EXERCISE INPUTS Block Start
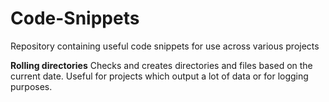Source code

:# Code-Snippets
Repository containing useful code snippets for use across various projects

**Rolling directories**
Checks and creates directories and files based on the current date.  Useful for projects which output a lot of data or for logging purposes.
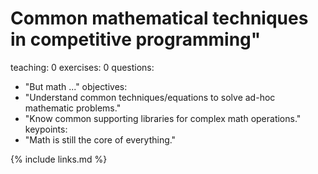 
# Common mathematical techniques in competitive programming"
teaching: 0
exercises: 0
questions:
- "But math ..."
objectives:
- "Understand common techniques/equations to solve ad-hoc mathematic problems."
- "Know common supporting libraries for complex math operations."
keypoints:
- "Math is still the core of everything."




{% include links.md %}


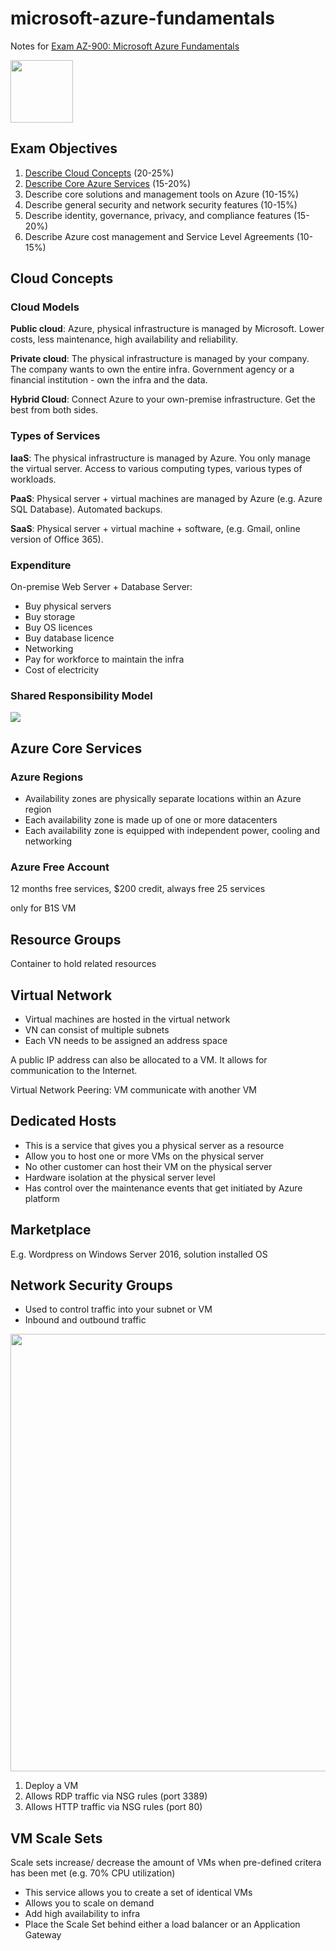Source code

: # microsoft-azure-fundamentals
Notes for [Exam AZ-900: Microsoft Azure Fundamentals](https://query.prod.cms.rt.microsoft.com/cms/api/am/binary/RE3WzVA)

<img src=https://docs.microsoft.com/en-us/media/learn/certification/badges/microsoft-certified-fundamentals-badge.svg width=100>

## Exam Objectives

1. [Describe Cloud Concepts](#cloud-concepts) (20-25%)
2. [Describe Core Azure Services](#azure-core-services) (15-20%)
3. Describe core solutions and management tools on Azure (10-15%)
4. Describe general security and network security features (10-15%)
5. Describe identity, governance, privacy, and compliance features (15-20%)
6. Describe Azure cost management and Service Level Agreements (10-15%)


## Cloud Concepts

### Cloud Models

**Public cloud**: Azure, physical infrastructure is managed by Microsoft. Lower costs, less maintenance, high availability and reliability.

**Private cloud**: The physical infrastructure is managed by your company. The company wants to own the entire infra. Government agency or a financial institution - own the infra and the data.

**Hybrid Cloud**: Connect Azure to your own-premise infrastructure. Get the best from both sides.

### Types of Services

**IaaS**: The physical infrastructure is managed by Azure. You only manage the virtual server. Access to various computing types, various types of workloads.

**PaaS**: Physical server + virtual machines are managed by Azure (e.g. Azure SQL Database). Automated backups.

**SaaS**: Physical server + virtual machine + software, (e.g. Gmail, online version of Office 365).

### Expenditure

On-premise Web Server + Database Server:
* Buy physical servers
* Buy storage
* Buy OS licences
* Buy database licence
* Networking
* Pay for workforce to maintain the infra
* Cost of electricity

### Shared Responsibility Model

<img src=https://satalyst.com/wp-content/uploads/2021/02/Azure-shared-responsibility-model.png>


## Azure Core Services

### Azure Regions

* Availability zones are physically separate locations within an Azure region
* Each availability zone is made up of one or more datacenters
* Each availability zone is equipped with independent power, cooling and networking

### Azure Free Account

12 months free services, $200 credit, always free 25 services

only for B1S VM

## Resource Groups

Container to hold related resources

## Virtual Network

* Virtual machines are hosted in the virtual network
* VN can consist of multiple subnets
* Each VN needs to be assigned an address space

A public IP address can also be allocated to a VM. It allows for communication to the Internet.

Virtual Network Peering: VM communicate with another VM

## Dedicated Hosts

* This is a service that gives you a physical server as a resource
* Allow you to host one or more VMs on the physical server
* No other customer can host their VM on the physical server
* Hardware isolation at the physical server level
* Has control over the maintenance events that get initiated by Azure platform

## Marketplace

E.g. Wordpress on Windows Server 2016, solution installed OS

## Network Security Groups

* Used to control traffic into your subnet or VM
* Inbound and outbound traffic

<img src=https://docs.microsoft.com/en-us/azure/bastion/media/bastion-nsg/figure-1.png width=700>

1. Deploy a VM
2. Allows RDP traffic via NSG rules (port 3389)
3. Allows HTTP traffic via NSG rules (port 80)

## VM Scale Sets

Scale sets increase/ decrease the amount of VMs when pre-defined critera has been met (e.g. 70% CPU utilization)

* This service allows you to create a set of identical VMs
* Allows you to scale on demand
* Add high availability to infra
* Place the Scale Set behind either a load balancer or an Application Gateway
EXERCISE INPUTS Block End
▶ _EXERCISE_
From the records above, extract exactly and only the lines that begin at the line with "5. Describe identity, governance, privacy, and" and stop after the line with "availability and reliability.".

▶ _WRITTEN RESPONSE_
5. Describe identity, governance, privacy, and compliance features (15-20%)
6. Describe Azure cost management and Service Level Agreements (10-15%)


## Cloud Concepts

### Cloud Models

**Public cloud**: Azure, physical infrastructure is managed by Microsoft. Lower costs, less maintenance, high availability and reliability.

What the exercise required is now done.